Phil Brown, left, and Mark Best, with a watching Guy Steddon as Richard Hannay
Phil Brown, left, and Mark Best, with a watching Guy Steddon as Richard Hannay

A WEST END play was delivered to a West End standard by Wick Theatre Company.

The 39 Steps was performed to packed houses at the Barn Theatre, Southwick, from Wednesday to Saturday.

With a cast of only four playing a total of 139 characters, there was nowhere to hide but everyone involved played their part to perfection, both on and off stage.

With a number of costume changes required in minutes, and in some cases seconds, the wardrobe team and stage crew were certainly kept busy behind scenes.

The pace was fast but there were no stumbles, with Mark Best and Phil Brown making a brilliant duo as Clown 1 and Clown 2.

They played a whole range of characters – police, pilots, hotel owners, even a bog and a ditch at one stage!

They made a brilliant double act, with the audience in stitches on Saturday night at their antics.

Meanwhile, Guy Steddon had only one part to play, but what a part!

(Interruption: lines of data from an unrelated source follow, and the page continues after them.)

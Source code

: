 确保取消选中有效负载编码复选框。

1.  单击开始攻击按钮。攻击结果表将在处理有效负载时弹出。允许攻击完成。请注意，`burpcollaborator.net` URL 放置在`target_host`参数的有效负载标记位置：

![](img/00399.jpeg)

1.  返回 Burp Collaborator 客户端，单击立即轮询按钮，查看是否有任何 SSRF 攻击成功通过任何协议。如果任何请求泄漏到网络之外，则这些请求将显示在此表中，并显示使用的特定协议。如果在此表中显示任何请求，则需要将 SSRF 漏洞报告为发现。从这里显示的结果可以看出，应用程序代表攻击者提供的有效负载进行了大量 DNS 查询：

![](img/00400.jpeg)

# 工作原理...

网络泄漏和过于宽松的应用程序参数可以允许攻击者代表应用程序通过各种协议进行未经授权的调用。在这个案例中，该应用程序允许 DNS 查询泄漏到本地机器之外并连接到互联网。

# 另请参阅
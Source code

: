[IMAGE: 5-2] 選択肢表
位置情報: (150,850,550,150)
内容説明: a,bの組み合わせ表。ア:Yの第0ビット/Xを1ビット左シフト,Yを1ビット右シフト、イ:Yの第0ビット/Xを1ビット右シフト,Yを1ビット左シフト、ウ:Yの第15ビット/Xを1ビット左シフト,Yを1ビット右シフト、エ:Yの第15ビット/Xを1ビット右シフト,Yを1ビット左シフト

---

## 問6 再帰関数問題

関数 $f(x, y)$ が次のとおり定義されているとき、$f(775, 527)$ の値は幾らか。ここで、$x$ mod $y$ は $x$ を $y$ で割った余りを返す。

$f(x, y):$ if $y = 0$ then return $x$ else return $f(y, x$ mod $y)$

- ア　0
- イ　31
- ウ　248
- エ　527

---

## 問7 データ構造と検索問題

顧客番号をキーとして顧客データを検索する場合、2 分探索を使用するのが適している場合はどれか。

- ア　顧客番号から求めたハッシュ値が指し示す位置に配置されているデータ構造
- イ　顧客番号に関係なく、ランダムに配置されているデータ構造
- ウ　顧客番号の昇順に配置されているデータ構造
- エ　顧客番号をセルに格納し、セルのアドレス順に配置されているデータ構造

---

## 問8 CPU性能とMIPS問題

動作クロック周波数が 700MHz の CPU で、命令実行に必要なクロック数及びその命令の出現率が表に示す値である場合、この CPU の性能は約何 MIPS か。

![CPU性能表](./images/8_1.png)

He was Richard Hannay, John Buchan’s adventuring hero who was introduced in his novel The Thirty-Nine Steps and went on to feature in a total of five books.

You could tell he was relishing every moment and he had the balance of spy thriller and madcap comedy just right.

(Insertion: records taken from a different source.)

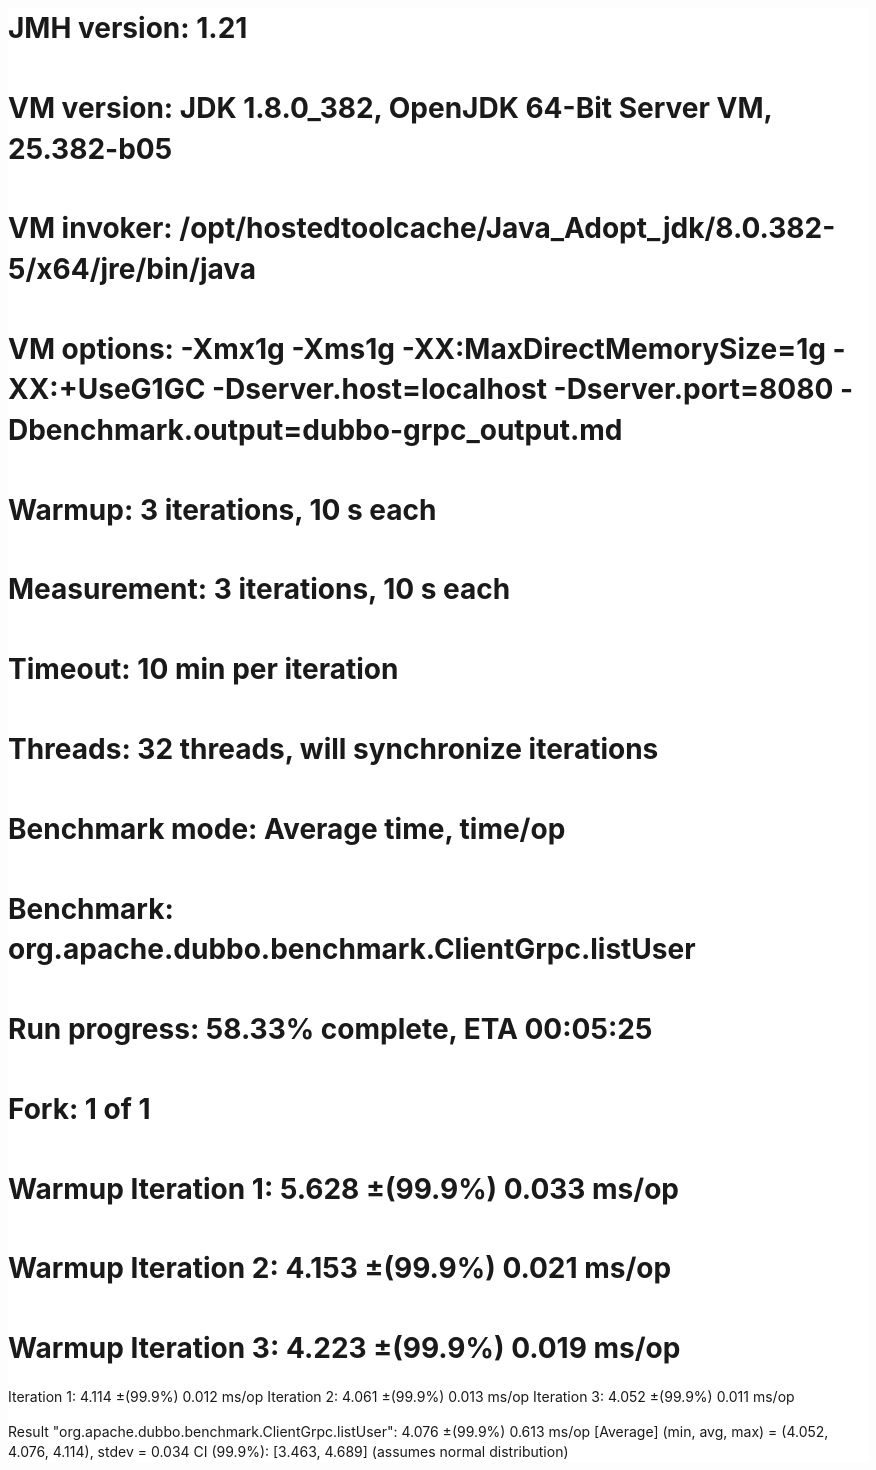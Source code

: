 
# JMH version: 1.21
# VM version: JDK 1.8.0_382, OpenJDK 64-Bit Server VM, 25.382-b05
# VM invoker: /opt/hostedtoolcache/Java_Adopt_jdk/8.0.382-5/x64/jre/bin/java
# VM options: -Xmx1g -Xms1g -XX:MaxDirectMemorySize=1g -XX:+UseG1GC -Dserver.host=localhost -Dserver.port=8080 -Dbenchmark.output=dubbo-grpc_output.md
# Warmup: 3 iterations, 10 s each
# Measurement: 3 iterations, 10 s each
# Timeout: 10 min per iteration
# Threads: 32 threads, will synchronize iterations
# Benchmark mode: Average time, time/op
# Benchmark: org.apache.dubbo.benchmark.ClientGrpc.listUser

# Run progress: 58.33% complete, ETA 00:05:25
# Fork: 1 of 1
# Warmup Iteration   1: 5.628 ±(99.9%) 0.033 ms/op
# Warmup Iteration   2: 4.153 ±(99.9%) 0.021 ms/op
# Warmup Iteration   3: 4.223 ±(99.9%) 0.019 ms/op
Iteration   1: 4.114 ±(99.9%) 0.012 ms/op
Iteration   2: 4.061 ±(99.9%) 0.013 ms/op
Iteration   3: 4.052 ±(99.9%) 0.011 ms/op


Result "org.apache.dubbo.benchmark.ClientGrpc.listUser":
  4.076 ±(99.9%) 0.613 ms/op [Average]
  (min, avg, max) = (4.052, 4.076, 4.114), stdev = 0.034
  CI (99.9%): [3.463, 4.689] (assumes normal distribution)
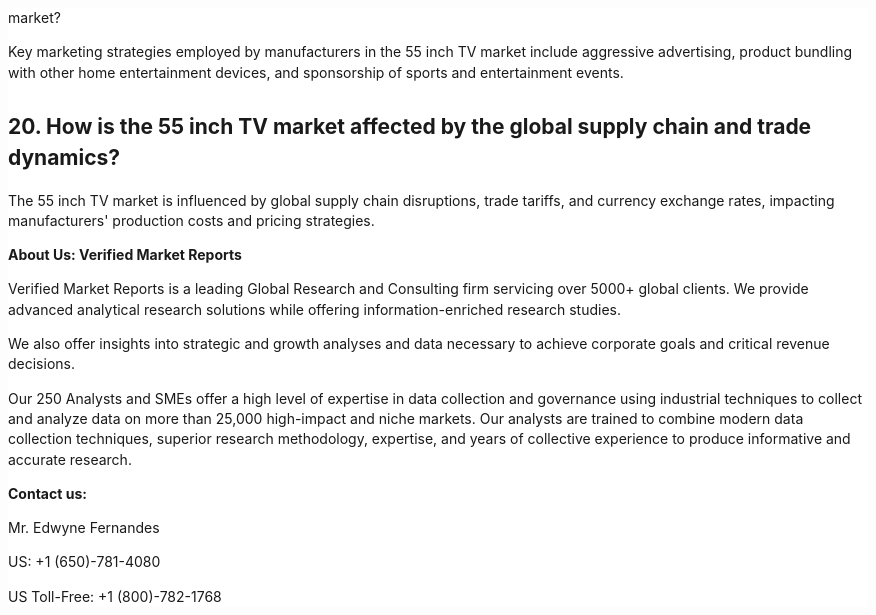 market?</h2><p>Key marketing strategies employed by manufacturers in the 55 inch TV market include aggressive advertising, product bundling with other home entertainment devices, and sponsorship of sports and entertainment events.</p><h2>20. How is the 55 inch TV market affected by the global supply chain and trade dynamics?</h2><p>The 55 inch TV market is influenced by global supply chain disruptions, trade tariffs, and currency exchange rates, impacting manufacturers' production costs and pricing strategies.</p></body></html></h3><p id="" class=""><strong>About Us: Verified Market Reports</strong></p><p id="" class="">Verified Market Reports is a leading Global Research and Consulting firm servicing over 5000+ global clients. We provide advanced analytical research solutions while offering information-enriched research studies.</p><p id="" class="">We also offer insights into strategic and growth analyses and data necessary to achieve corporate goals and critical revenue decisions.</p><p id="" class="">Our 250 Analysts and SMEs offer a high level of expertise in data collection and governance using industrial techniques to collect and analyze data on more than 25,000 high-impact and niche markets. Our analysts are trained to combine modern data collection techniques, superior research methodology, expertise, and years of collective experience to produce informative and accurate research.</p><p id="" class=""><strong>Contact us:</strong></p><p id="" class="">Mr. Edwyne Fernandes</p><p id="" class="">US: +1 (650)-781-4080</p><p id="" class="">US Toll-Free: +1 (800)-782-1768</p>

It was important to keep the adventure element even though the play is delivered in a slapstick style and this he achieved.

It was down to Sophie Lane to play the different women, a German spy, the young wife of a country farmer and the feisty Pamela.

Three very different roles played to perfection, particularly Pamela, as she became drawn into Hannay’s escape plans.

The success of the whole was down to some superb direction from Tony Brownings, who said he had wanted to take on the challenge since the play opened in the West End in 2006. He never thought he would get the chance as he did not expect the amateur rights to become available for decades.

“When I saw it a few years ago, I thought it was brilliant. It was exciting, clever and oh so funny with a great story running through it,” he said.

He knew it would be a challenge, including scenery that had to adapt to all sorts of situations, but he pulled it off and delivered performances worthy of a London stage.